FRBが実施できることは幅広くあり、手段が尽きた状態には程遠い。
一部で社債市場への直接支援を増やすべきだとの提言があり、私も同意見。
*米FRB
新たな景気支援策発表。
米国債とMBSで必要な額だけ購入へ、終了期限を設けず。
*ムニューシン米財務長官
本日中のコロナ法案成立を目指す。
きょう上院指導者を会談する。
すべての中小企業が資金を必要としている、解雇しないように。
G7、G20指導者らはIMFや世界銀行と緊密に協力、これはチーム作業だ。
*ベイリー・マサチューセッツ州知事
新型コロナウイルス感染対策で、住民の自宅待機命令と、
食料品や薬品などの本質的なものを除いたすべてのビジネスのクローズを命じる。
*ブラード・セントルイス連銀総裁
食品、薬品といった本質的なものを除いた企業活動を3カ月休業するべき。
大統領と議会は全国的なパンデミックに対応を。
3カ月という期間について、状況次第で短くも長くもなるとしている。
【ユーロ圏】
*バイトマン独連銀総裁
ドイツのリセッションは避けられない。
*独Ifo研究所
新型コロナウイルスの影響、2020年独GDPを2550億から7290億ユーロ押し下げる可能性。

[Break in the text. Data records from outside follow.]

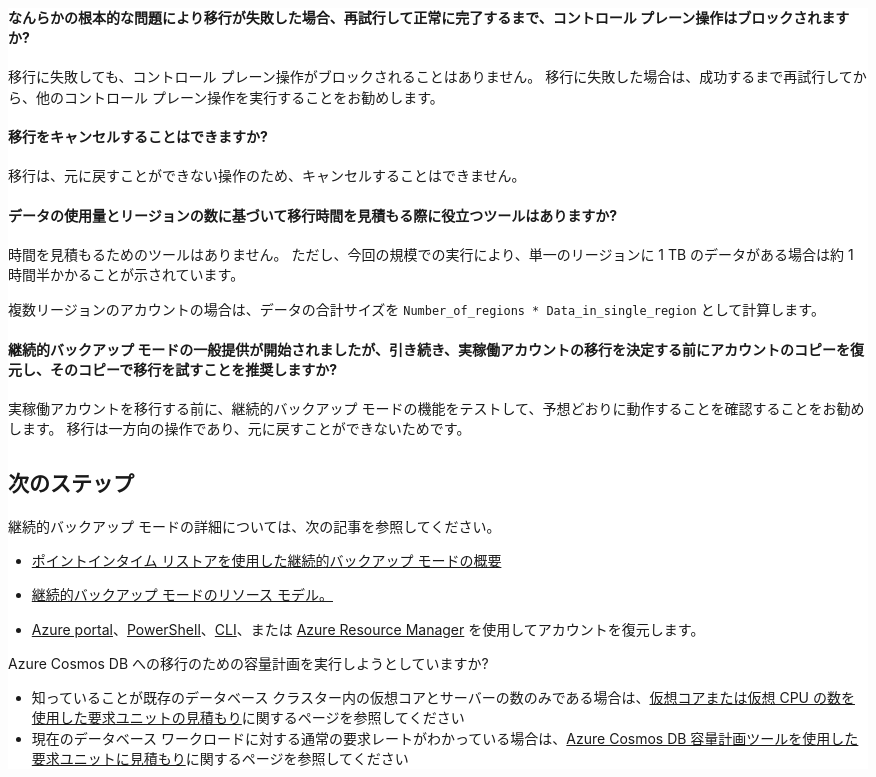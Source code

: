 #### <a name="if-the-migration-fails-for-some-underlying-issue-would-it-still-block-the-control-plane-operation-until-it-is-retried-and-completed-successfully"></a>なんらかの根本的な問題により移行が失敗した場合、再試行して正常に完了するまで、コントロール プレーン操作はブロックされますか?
移行に失敗しても、コントロール プレーン操作がブロックされることはありません。 移行に失敗した場合は、成功するまで再試行してから、他のコントロール プレーン操作を実行することをお勧めします。

#### <a name="is-it-possible-to-cancel-the-migration"></a>移行をキャンセルすることはできますか?
移行は、元に戻すことができない操作のため、キャンセルすることはできません。

#### <a name="is-there-a-tool-that-can-help-estimate-migration-time-based-on-the-data-usage-and-number-of-regions"></a>データの使用量とリージョンの数に基づいて移行時間を見積もる際に役立つツールはありますか?
時間を見積もるためのツールはありません。 ただし、今回の規模での実行により、単一のリージョンに 1 TB のデータがある場合は約 1 時間半かかることが示されています。

複数リージョンのアカウントの場合は、データの合計サイズを `Number_of_regions * Data_in_single_region` として計算します。

#### <a name="since-the-continuous-backup-mode-is-now-ga-would-you-still-recommend-restoring-a-copy-of-your-account-and-try-migration-on-the-copy-before-deciding-to-migrate-the-production-account"></a>継続的バックアップ モードの一般提供が開始されましたが、引き続き、実稼働アカウントの移行を決定する前にアカウントのコピーを復元し、そのコピーで移行を試すことを推奨しますか?
実稼働アカウントを移行する前に、継続的バックアップ モードの機能をテストして、予想どおりに動作することを確認することをお勧めします。 移行は一方向の操作であり、元に戻すことができないためです。

## <a name="next-steps"></a>次のステップ

継続的バックアップ モードの詳細については、次の記事を参照してください。

* [ポイントインタイム リストアを使用した継続的バックアップ モードの概要](continuous-backup-restore-introduction.md)

* [継続的バックアップ モードのリソース モデル。](continuous-backup-restore-resource-model.md)

* [Azure portal](restore-account-continuous-backup.md#restore-account-portal)、[PowerShell](restore-account-continuous-backup.md#restore-account-powershell)、[CLI](restore-account-continuous-backup.md#restore-account-cli)、または [Azure Resource Manager](restore-account-continuous-backup.md#restore-arm-template) を使用してアカウントを復元します。

Azure Cosmos DB への移行のための容量計画を実行しようとしていますか?
   * 知っていることが既存のデータベース クラスター内の仮想コアとサーバーの数のみである場合は、[仮想コアまたは仮想 CPU の数を使用した要求ユニットの見積もり](convert-vcore-to-request-unit.md)に関するページを参照してください 
   * 現在のデータベース ワークロードに対する通常の要求レートがわかっている場合は、[Azure Cosmos DB 容量計画ツールを使用した要求ユニットに見積もり](estimate-ru-with-capacity-planner.md)に関するページを参照してください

経済への影響は、ここ数十年にドイツを見舞ったいかなる経済危機や天災を上回る規模になるだろう。
経済の部分的な停止状態が2カ月続いた場合、GDPの押し下げ幅は2550億から4950億ユーロ、3カ月続いた場合の影響は3540億から7290億ユーロに。
*ビルロワドガロー仏中銀総裁
新型コロナ危機対応でESM活用に支持表明。
(ウエスト・フランスとのインタビューで発言)
*ビスコ伊中銀総裁
ECBは一層の対応を行う用意。
(伊紙スタンパ)
*バスレ・スロベニア中銀総裁
われわれは状況を注視している。
もし必要であれば、追加措置の用意がある。
*コスタ・スペイン中銀総裁
新たな欧州債務危機を防ぐためにESMによる超長期の「コロナ債」発行を。
*ショルツ独財務相
仕事と健康を守るために必要なあらゆることを行う。
ドイツ政府、総額7500億ユーロの措置を承認、新型ウイルスで。
【NZ】
*NZ中銀
最大300億NZドル相当の国債を向こう1年間で買い入れる、今週開始。
*アーダーンNZ首相
24時間以内に警戒レベルを「レベル4」に引き上げ、全国的な自主隔離に移行する。
措置なしでは数万人が死亡する恐れがある、状況はさらに悪化する公算が高い。
【英国】
*英財務省
中小企業向けに500万ポンドまでの政府保証貸出を提供へ。
*英BBC政治編集者
英政府は生活必需品以外の小売店舗の閉鎖を検討。
【南ア】
*ラマポーザ大統領
3週間のロックダウン(都市閉鎖)を決定。
新型コロナウイルスの感染被害が広がっている。
感染拡大を遅らせる必要がある。
ここ数日が肝となる。
医療関係者や消防など緊急危機対応の関係者はロックダウンから除外。
食料品店、郵便、銀行はロックダウンから除外
南ア株式市場はロックダウン中も維持される。
【その他】
*IMF
G20財務相・中央銀行総裁会議を終えて世界経済の見通しを発表。
今年の世界経済について縮小を見込むとした。来年には回復を見込んでいる。
リセッション入りする国は世界金融危機以来となる。
80カ国近くがIMFの支援を必要とするだろう。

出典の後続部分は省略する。